Announcement

**linuxgeex** · 25 September 2019, 04:24 PM

This is one area where RISC-V will crucify ARM - early adoption of new ISA features. Not because ARM is necessarily doing anything wrong, but because the RISC-V implementers are early adopters in general. ARM's slower movement is suitable to enterprise customers, who are making purchasing decisions based on proven benefits and stable standards, and those same customers don't want to pay for unproven features, and that slows adoption. If ARM wants to compete on delivery dates they're going to need to discount licensing for early adopters.

**boxie** · 25 September 2019, 10:42 PM

Originally posted by linuxgeex View Post

This is one area where RISC-V will crucify ARM - early adoption of new ISA features. Not because ARM is necessarily doing anything wrong, but because the RISC-V implementers are early adopters in general.

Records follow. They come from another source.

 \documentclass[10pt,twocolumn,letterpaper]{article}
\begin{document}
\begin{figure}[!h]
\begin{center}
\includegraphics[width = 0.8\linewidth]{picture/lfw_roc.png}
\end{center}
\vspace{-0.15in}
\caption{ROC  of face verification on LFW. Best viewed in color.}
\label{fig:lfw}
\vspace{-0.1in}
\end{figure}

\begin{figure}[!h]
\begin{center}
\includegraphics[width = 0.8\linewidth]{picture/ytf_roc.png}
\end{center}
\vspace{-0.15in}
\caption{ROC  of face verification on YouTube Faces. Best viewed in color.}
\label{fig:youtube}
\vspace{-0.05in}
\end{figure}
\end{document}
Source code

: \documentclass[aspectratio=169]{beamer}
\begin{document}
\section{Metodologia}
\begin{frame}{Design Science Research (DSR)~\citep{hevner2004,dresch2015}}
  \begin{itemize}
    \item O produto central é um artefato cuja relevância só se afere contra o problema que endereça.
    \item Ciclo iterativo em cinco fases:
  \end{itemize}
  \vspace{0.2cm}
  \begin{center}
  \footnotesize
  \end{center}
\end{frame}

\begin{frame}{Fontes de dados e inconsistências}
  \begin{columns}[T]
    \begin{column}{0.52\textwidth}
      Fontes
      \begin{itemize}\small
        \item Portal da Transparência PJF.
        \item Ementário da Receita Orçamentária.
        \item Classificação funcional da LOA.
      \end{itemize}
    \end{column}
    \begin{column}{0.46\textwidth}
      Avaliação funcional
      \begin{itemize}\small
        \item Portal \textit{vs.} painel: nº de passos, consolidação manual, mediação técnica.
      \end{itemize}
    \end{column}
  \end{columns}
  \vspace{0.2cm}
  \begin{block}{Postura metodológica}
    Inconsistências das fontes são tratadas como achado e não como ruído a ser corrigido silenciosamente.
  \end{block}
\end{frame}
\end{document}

ARM's slower movement is suitable to enterprise customers, who are making purchasing decisions based on proven benefits and stable standards, and those same customers don't want to pay for unproven features, and that slows adoption. If ARM wants to compete on delivery dates they're going to need to discount licensing for early adopters.

I hope that there is going to be good competition between arm/risc-v/x86 - it is certainly going to be interesting

**coder** · 26 September 2019, 04:16 AM

This is a sideshow. I don't see people doing substantial amounts of deep learning or inferencing on their ARM cores, even today. And, by the time these extensions are out in the field, using general-purpose cores for AI will be like using software-based renderers for interactive graphics in the age of GPUs.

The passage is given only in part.